In 1995 the U.S. Supreme Court prohibited the imposition of Oklahoma's fuel taxes on a tribal gas retailer located in Indian country. Oklahoma Tax Com'n v. Chickasaw Nation, 515 U.S. 450 (1995). Because the incidence of the tax was on the retailer, the
tax was categorically prohibited as a state tax imposed on a tribal operation in Indian country in accord with McClanahan v. Arizona State Tax Commission, 411 U.S. 164 (1973). The Court rejected the States' argument that the balancing test should be
applied to that case. After Chickasaw, many states amended their fuel tax statutes to attempt to impose their fuel taxes either at the distributor or consumer level.

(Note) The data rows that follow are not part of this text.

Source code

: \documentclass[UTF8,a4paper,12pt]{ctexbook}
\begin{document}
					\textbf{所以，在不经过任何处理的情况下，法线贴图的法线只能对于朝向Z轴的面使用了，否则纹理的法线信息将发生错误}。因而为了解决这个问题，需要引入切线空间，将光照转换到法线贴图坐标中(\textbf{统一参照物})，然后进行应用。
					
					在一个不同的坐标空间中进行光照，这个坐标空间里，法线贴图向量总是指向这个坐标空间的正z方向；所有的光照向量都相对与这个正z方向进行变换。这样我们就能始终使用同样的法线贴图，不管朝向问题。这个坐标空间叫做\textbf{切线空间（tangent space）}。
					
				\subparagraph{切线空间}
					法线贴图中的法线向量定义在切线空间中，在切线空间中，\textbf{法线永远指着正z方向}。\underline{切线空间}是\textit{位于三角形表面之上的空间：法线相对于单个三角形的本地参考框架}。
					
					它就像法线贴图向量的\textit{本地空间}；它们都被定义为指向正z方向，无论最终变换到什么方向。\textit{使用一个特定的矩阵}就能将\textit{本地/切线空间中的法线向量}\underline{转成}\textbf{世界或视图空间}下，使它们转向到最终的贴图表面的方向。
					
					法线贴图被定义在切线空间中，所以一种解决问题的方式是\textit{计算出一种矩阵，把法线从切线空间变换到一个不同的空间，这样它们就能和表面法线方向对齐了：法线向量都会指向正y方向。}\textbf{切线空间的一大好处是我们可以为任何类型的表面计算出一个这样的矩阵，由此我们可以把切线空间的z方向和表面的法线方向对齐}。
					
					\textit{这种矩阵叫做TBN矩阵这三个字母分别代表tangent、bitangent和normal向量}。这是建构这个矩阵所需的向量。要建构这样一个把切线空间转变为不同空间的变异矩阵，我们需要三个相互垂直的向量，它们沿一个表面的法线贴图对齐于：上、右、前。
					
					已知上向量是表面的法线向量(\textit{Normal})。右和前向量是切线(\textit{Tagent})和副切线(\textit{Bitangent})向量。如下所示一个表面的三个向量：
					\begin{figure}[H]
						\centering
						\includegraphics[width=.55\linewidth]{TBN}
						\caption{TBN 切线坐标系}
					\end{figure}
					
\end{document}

In 1998 Kansas amended its laws to shift the incidence of the state fuel tax to the distributor. The 10th Circuit subsequently held in one case that the Kansas fuel tax did not appear to burden reservation values of a Tribe. Sac & Fox Nation of Missouri v.
Pierce, 213 F.3d 566 (10th Cir. 2000), applying Washington v. Confederated Tribes of the Colville Indian Reservation, 447 U.S. 134 (1980). In Colville the state cigarette tax was permitted because the tribal operation was "marketing an exemption" from state
taxes and the state tax did not burden revenues derived from value "generated on the reservations by activities in which [Indians] have a significant interest." 447 U.S. at 156-157, 213 F.3d at 585; Indian Country, U.S.A. v. Oklahoma Tax Comm'n, 829 F.2d 967,
986 (10th Cir. 1987).
In response to Chickasaw, Kansas amended its tax laws to instead impose the state fuel taxes upstream on the non-tribal distributors off-reservation. Although the economic impact is exactly the same as a tax imposed directly on a Tribe, this change of
form in our case caused the Court to apply a discrimination standard instead of balancing the tribal, state and federal interests. In the Potawatomi fuel case the additional imposition of the state tax made it impossible for the Tribe to impose its own fuel tax
and would destroy the tribal business. The Tribe had clearly generated economic value on its reservation, which the Court had indicated in Colville should be entitled to some federal protection from undue state tax burdens. Unfortunately, the formal
imposition of the state tax liability at the distributor level rather than the reservation level caused the Court to ignore its ruling in Colville and to refrain from balancing the interests, which Justice Ginsburg in her dissent said favored the Tribe.